The site specificity of the percutaneous absorption of methyl salicylate (MeS) and the organophosphate nerve agent VX (O-ethyl S-(2-diisopropylaminoethyl) methylphosphonothioate) was examined in anaesthetized domestic swine that were fully instrumented for physiological endpoints. Four different anatomical sites (ear, perineum, inguinal crease and epigastrium) were exposed to the MeS and the serum levels were measured over a 6-h time period. The dose absorbed at the ear region was 11 microg cm(-2) with an initial flux of 0.063 microg cm(-2)min(-1), whereas at the epigastrium region the dose absorbed was 3 microg cm(-2) with an initial flux of 0.025 microg cm(-2)min(-1). For this reason further studies were carried out with VX on the ear and the epigastrium only. In animals treated with agent on the epigastrium, blood cholinesterase (ChE) activity began to drop 90 min after application and continued to decline at a constant rate for the remainder of the experiment to ca. 25% of awake control activity. At this time there were negligible signs of poisoning and the medical prognosis was judged to be good.
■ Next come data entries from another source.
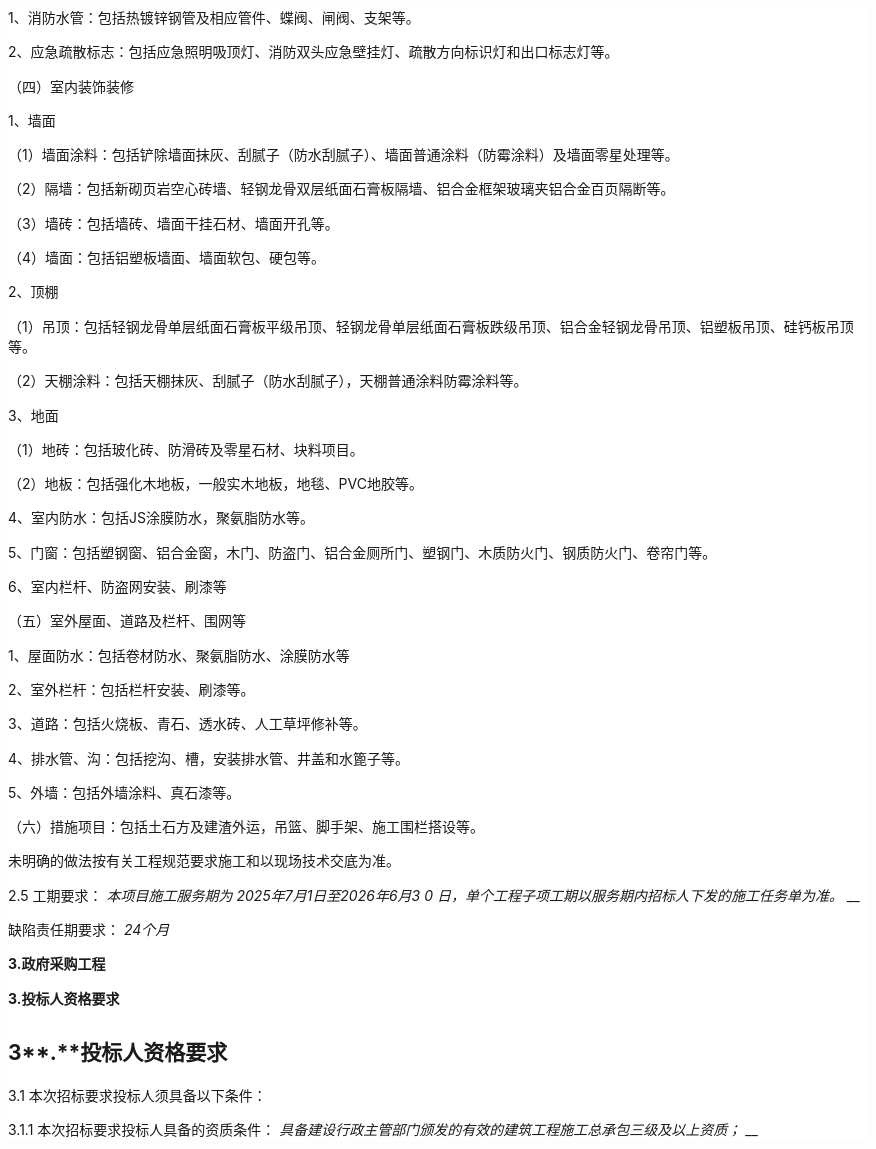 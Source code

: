 1、消防水管：包括热镀锌钢管及相应管件、蝶阀、闸阀、支架等。

2、应急疏散标志：包括应急照明吸顶灯、消防双头应急壁挂灯、疏散方向标识灯和出口标志灯等。

（四）室内装饰装修

1、墙面

（1）墙面涂料：包括铲除墙面抹灰、刮腻子（防水刮腻子）、墙面普通涂料（防霉涂料）及墙面零星处理等。

（2）隔墙：包括新砌页岩空心砖墙、轻钢龙骨双层纸面石膏板隔墙、铝合金框架玻璃夹铝合金百页隔断等。

（3）墙砖：包括墙砖、墙面干挂石材、墙面开孔等。

（4）墙面：包括铝塑板墙面、墙面软包、硬包等。

2、顶棚

（1）吊顶：包括轻钢龙骨单层纸面石膏板平级吊顶、轻钢龙骨单层纸面石膏板跌级吊顶、铝合金轻钢龙骨吊顶、铝塑板吊顶、硅钙板吊顶等。

（2）天棚涂料：包括天棚抹灰、刮腻子（防水刮腻子），天棚普通涂料防霉涂料等。

3、地面

（1）地砖：包括玻化砖、防滑砖及零星石材、块料项目。

（2）地板：包括强化木地板，一般实木地板，地毯、PVC地胶等。

4、室内防水：包括JS涂膜防水，聚氨脂防水等。

5、门窗：包括塑钢窗、铝合金窗，木门、防盗门、铝合金厕所门、塑钢门、木质防火门、钢质防火门、卷帘门等。

6、室内栏杆、防盗网安装、刷漆等

（五）室外屋面、道路及栏杆、围网等

1、屋面防水：包括卷材防水、聚氨脂防水、涂膜防水等

2、室外栏杆：包括栏杆安装、刷漆等。

3、道路：包括火烧板、青石、透水砖、人工草坪修补等。

4、排水管、沟：包括挖沟、槽，安装排水管、井盖和水篦子等。

5、外墙：包括外墙涂料、真石漆等。

（六）措施项目：包括土石方及建渣外运，吊篮、脚手架、施工围栏搭设等。

未明确的做法按有关工程规范要求施工和以现场技术交底为准。

2.5 工期要求： _本项目施工服务期为 2025年7月1日至2026年6月3_ _0_ _日，单个工程子项工期以服务期内招标人下发的施工任务单为准。_ __

缺陷责任期要求： _24个月_

**3.政府采购工程**

**3.投标人资格要求**

## **3****.********投标人资格要求******

3.1 本次招标要求投标人须具备以下条件：

3.1.1 本次招标要求投标人具备的资质条件： _具备建设行政主管部门颁发的有效的建筑工程施工总承包三级及以上资质；_ __

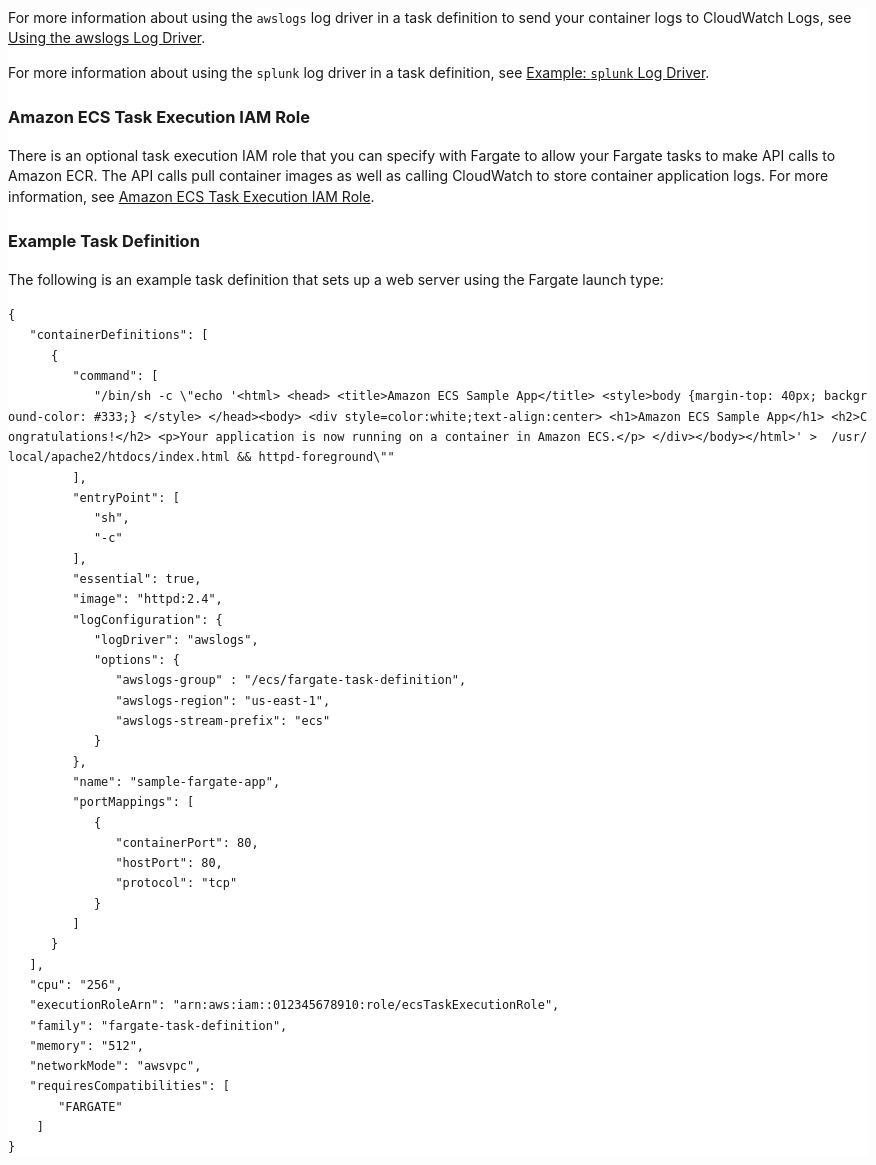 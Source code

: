 For more information about using the `awslogs` log driver in a task definition to send your container logs to CloudWatch Logs, see [Using the awslogs Log Driver](using_awslogs.md)\.

For more information about using the `splunk` log driver in a task definition, see [Example: `splunk` Log Driver](example_task_definitions.md#example_task_definition-splunk)\.

### Amazon ECS Task Execution IAM Role<a name="fargate-tasks-iam"></a>

There is an optional task execution IAM role that you can specify with Fargate to allow your Fargate tasks to make API calls to Amazon ECR\. The API calls pull container images as well as calling CloudWatch to store container application logs\. For more information, see [Amazon ECS Task Execution IAM Role](task_execution_IAM_role.md)\.

### Example Task Definition<a name="fargate-tasks-example"></a>

The following is an example task definition that sets up a web server using the Fargate launch type:

```
{
   "containerDefinitions": [ 
      { 
         "command": [
            "/bin/sh -c \"echo '<html> <head> <title>Amazon ECS Sample App</title> <style>body {margin-top: 40px; background-color: #333;} </style> </head><body> <div style=color:white;text-align:center> <h1>Amazon ECS Sample App</h1> <h2>Congratulations!</h2> <p>Your application is now running on a container in Amazon ECS.</p> </div></body></html>' >  /usr/local/apache2/htdocs/index.html && httpd-foreground\""
         ],
         "entryPoint": [
            "sh",
            "-c"
         ],
         "essential": true,
         "image": "httpd:2.4",
         "logConfiguration": { 
            "logDriver": "awslogs",
            "options": { 
               "awslogs-group" : "/ecs/fargate-task-definition",
               "awslogs-region": "us-east-1",
               "awslogs-stream-prefix": "ecs"
            }
         },
         "name": "sample-fargate-app",
         "portMappings": [ 
            { 
               "containerPort": 80,
               "hostPort": 80,
               "protocol": "tcp"
            }
         ]
      }
   ],
   "cpu": "256",
   "executionRoleArn": "arn:aws:iam::012345678910:role/ecsTaskExecutionRole",
   "family": "fargate-task-definition",
   "memory": "512",
   "networkMode": "awsvpc",
   "requiresCompatibilities": [ 
       "FARGATE" 
    ]
}
```

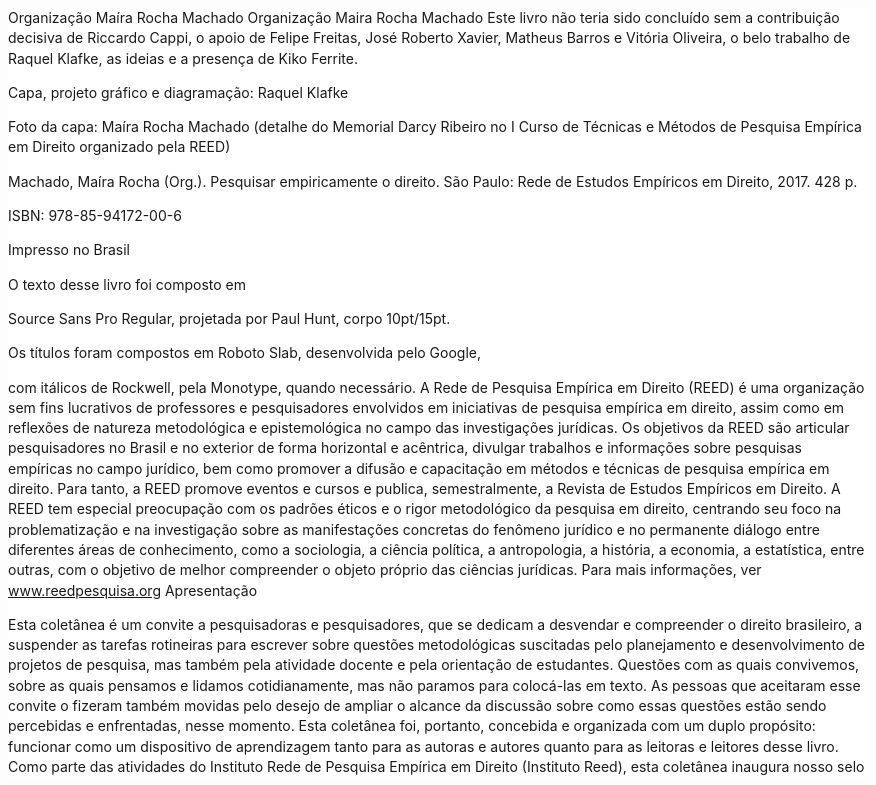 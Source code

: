 Organização
Maíra Rocha Machado
Organização
Maira Rocha Machado
Este livro não teria sido concluído sem a contribuição decisiva de
Riccardo Cappi, o apoio de Felipe Freitas, José Roberto Xavier, Matheus
Barros e Vitória Oliveira, o belo trabalho de Raquel Klafke, as
ideias e a presença de Kiko Ferrite.

Capa, projeto gráfico e diagramação:
Raquel Klafke

Foto da capa:
Maíra Rocha Machado (detalhe do Memorial Darcy Ribeiro no I Curso
de Técnicas e Métodos de Pesquisa Empírica em Direito organizado
pela REED)

Machado, Maíra Rocha (Org.). Pesquisar empiricamente o direito.
São Paulo: Rede de Estudos Empíricos em Direito, 2017.
428 p.

ISBN: 978-85-94172-00-6

Impresso no Brasil

O texto desse livro foi composto em

Source Sans Pro Regular, projetada por Paul Hunt, corpo 10pt/15pt.

Os títulos foram compostos em Roboto Slab, desenvolvida pelo Google,

com itálicos de Rockwell, pela Monotype, quando necessário.
A Rede de Pesquisa Empírica em Direito (REED) é uma organização
sem fins lucrativos de professores e pesquisadores envolvidos em
iniciativas de pesquisa empírica em direito, assim como em reflexões
de natureza metodológica e epistemológica no campo das investigações
jurídicas. Os objetivos da REED são articular pesquisadores
no Brasil e no exterior de forma horizontal e acêntrica, divulgar trabalhos
e informações sobre pesquisas empíricas no campo jurídico,
bem como promover a difusão e capacitação em métodos e técnicas
de pesquisa empírica em direito. Para tanto, a REED promove eventos
e cursos e publica, semestralmente, a Revista de Estudos Empíricos
em Direito.
A REED tem especial preocupação com os padrões éticos e o rigor
metodológico da pesquisa em direito, centrando seu foco na problematização
e na investigação sobre as manifestações concretas do fenômeno
jurídico e no permanente diálogo entre diferentes áreas de
conhecimento, como a sociologia, a ciência política, a antropologia,
a história, a economia, a estatística, entre outras, com o objetivo de
melhor compreender o objeto próprio das ciências jurídicas.
Para mais informações, ver www.reedpesquisa.org
Apresentação

Esta coletânea é um convite a pesquisadoras e pesquisadores, que se
dedicam a desvendar e compreender o direito brasileiro, a suspender
as tarefas rotineiras para escrever sobre questões metodológicas
suscitadas pelo planejamento e desenvolvimento de projetos de
pesquisa, mas também pela atividade docente e pela orientação de
estudantes. Questões com as quais convivemos, sobre as quais pensamos
e lidamos cotidianamente, mas não paramos para colocá-las em
texto. As pessoas que aceitaram esse convite o fizeram também movidas
pelo desejo de ampliar o alcance da discussão sobre como essas
questões estão sendo percebidas e enfrentadas, nesse momento. Esta
coletânea foi, portanto, concebida e organizada com um duplo propósito:
funcionar como um dispositivo de aprendizagem tanto para as
autoras e autores quanto para as leitoras e leitores desse livro.
Como parte das atividades do Instituto Rede de Pesquisa Empírica
em Direito (Instituto Reed), esta coletânea inaugura nosso selo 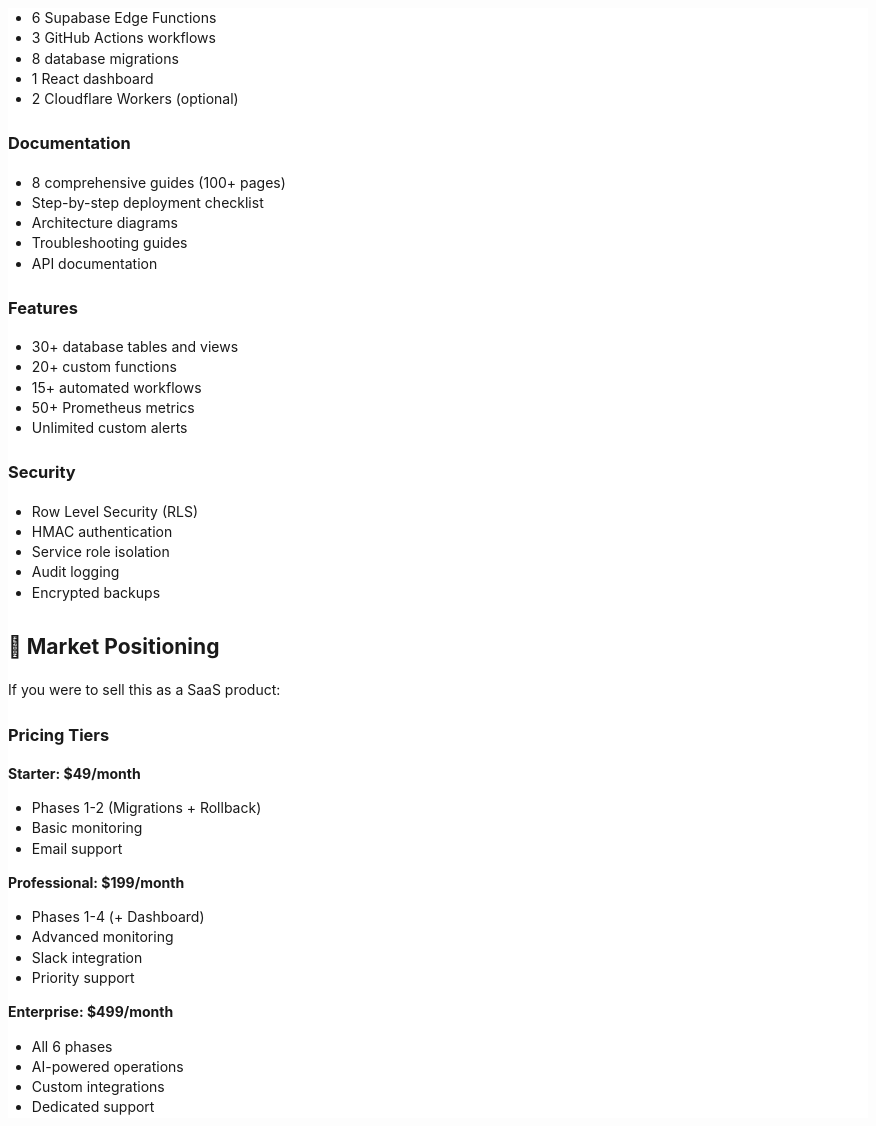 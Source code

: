 - 6 Supabase Edge Functions
- 3 GitHub Actions workflows
- 8 database migrations
- 1 React dashboard
- 2 Cloudflare Workers (optional)

### Documentation

- 8 comprehensive guides (100+ pages)
- Step-by-step deployment checklist
- Architecture diagrams
- Troubleshooting guides
- API documentation

### Features

- 30+ database tables and views
- 20+ custom functions
- 15+ automated workflows
- 50+ Prometheus metrics
- Unlimited custom alerts

### Security

- Row Level Security (RLS)
- HMAC authentication
- Service role isolation
- Audit logging
- Encrypted backups

## 🚀 Market Positioning

If you were to sell this as a SaaS product:

### Pricing Tiers

**Starter: $49/month**

- Phases 1-2 (Migrations + Rollback)
- Basic monitoring
- Email support

**Professional: $199/month**

- Phases 1-4 (+ Dashboard)
- Advanced monitoring
- Slack integration
- Priority support

**Enterprise: $499/month**

- All 6 phases
- AI-powered operations
- Custom integrations
- Dedicated support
In contrast, the ChE activity in animals receiving VX on the ear decreased to 25% of awake control values within 45 min and levelled out at 5-6% by 120 min. Clinical signs of VX poisoning paralleled the ChE inhibition, progressing in severity over the duration of the exposure. It was judged that these animals would not survive. The dramatic site dependence of agent absorption leading to vastly different toxicological endpoints demonstrated in this model system has important ramifications for chemical protective suit development, threat assessment, medical countermeasures and contamination control protocols.